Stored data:
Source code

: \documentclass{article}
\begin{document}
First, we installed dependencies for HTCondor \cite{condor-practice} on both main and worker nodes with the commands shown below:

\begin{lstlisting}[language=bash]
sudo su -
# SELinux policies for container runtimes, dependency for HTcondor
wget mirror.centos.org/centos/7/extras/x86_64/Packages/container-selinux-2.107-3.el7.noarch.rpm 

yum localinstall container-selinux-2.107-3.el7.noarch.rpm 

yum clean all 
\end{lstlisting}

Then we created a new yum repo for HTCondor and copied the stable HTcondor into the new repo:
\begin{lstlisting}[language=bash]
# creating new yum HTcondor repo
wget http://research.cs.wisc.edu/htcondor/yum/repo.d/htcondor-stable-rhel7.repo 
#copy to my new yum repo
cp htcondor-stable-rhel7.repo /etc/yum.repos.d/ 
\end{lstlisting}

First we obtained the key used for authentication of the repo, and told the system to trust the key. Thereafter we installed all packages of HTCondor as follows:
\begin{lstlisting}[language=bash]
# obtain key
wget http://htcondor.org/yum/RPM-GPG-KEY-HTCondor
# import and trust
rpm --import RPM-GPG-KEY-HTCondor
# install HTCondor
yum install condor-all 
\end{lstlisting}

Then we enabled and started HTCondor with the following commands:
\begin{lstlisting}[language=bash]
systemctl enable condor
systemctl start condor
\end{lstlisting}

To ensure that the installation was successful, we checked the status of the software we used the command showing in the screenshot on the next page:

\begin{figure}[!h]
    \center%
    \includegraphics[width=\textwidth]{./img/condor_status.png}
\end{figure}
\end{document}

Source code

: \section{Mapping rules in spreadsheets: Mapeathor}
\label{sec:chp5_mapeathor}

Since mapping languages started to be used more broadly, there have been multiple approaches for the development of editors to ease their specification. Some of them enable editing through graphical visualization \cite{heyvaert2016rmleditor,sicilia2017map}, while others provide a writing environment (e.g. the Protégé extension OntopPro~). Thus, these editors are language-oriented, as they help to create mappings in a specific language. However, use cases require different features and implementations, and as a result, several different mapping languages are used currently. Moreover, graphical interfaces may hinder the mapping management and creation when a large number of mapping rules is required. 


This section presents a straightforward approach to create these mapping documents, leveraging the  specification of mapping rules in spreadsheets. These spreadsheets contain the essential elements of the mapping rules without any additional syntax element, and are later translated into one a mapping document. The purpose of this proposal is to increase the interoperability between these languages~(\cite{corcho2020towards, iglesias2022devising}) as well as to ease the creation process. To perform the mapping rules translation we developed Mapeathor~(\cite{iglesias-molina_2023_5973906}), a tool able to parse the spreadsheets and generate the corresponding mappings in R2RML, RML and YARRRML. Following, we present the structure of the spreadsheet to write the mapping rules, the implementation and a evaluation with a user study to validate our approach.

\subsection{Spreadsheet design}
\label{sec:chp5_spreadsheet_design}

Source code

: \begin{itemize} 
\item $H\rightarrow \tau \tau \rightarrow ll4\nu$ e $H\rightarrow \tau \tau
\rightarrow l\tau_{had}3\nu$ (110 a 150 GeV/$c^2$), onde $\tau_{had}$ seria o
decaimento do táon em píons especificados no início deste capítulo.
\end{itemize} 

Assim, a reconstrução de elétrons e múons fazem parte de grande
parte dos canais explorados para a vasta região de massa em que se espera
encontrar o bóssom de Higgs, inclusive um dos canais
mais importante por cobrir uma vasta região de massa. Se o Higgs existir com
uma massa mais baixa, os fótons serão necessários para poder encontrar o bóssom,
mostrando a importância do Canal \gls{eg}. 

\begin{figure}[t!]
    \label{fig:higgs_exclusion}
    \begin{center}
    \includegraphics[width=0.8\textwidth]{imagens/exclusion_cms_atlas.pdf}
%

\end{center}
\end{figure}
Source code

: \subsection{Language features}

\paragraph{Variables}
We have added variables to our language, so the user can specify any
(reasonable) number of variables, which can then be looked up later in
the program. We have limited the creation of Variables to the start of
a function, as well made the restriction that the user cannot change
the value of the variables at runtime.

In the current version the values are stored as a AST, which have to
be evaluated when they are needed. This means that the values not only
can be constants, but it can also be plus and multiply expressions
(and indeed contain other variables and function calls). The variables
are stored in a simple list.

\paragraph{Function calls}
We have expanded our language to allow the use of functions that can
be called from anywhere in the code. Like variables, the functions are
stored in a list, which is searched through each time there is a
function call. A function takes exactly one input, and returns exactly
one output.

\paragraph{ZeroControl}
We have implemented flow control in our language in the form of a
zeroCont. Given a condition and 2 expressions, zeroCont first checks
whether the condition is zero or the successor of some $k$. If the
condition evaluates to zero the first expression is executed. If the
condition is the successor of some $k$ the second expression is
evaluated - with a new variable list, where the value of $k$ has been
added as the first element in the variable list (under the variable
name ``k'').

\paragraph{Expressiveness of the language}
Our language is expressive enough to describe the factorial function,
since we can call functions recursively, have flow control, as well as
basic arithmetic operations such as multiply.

EXERCISE OBJECTIVE:
What is needed is one number: how many lines of the records above contain the word "vasta".

FINAL ANSWER:
2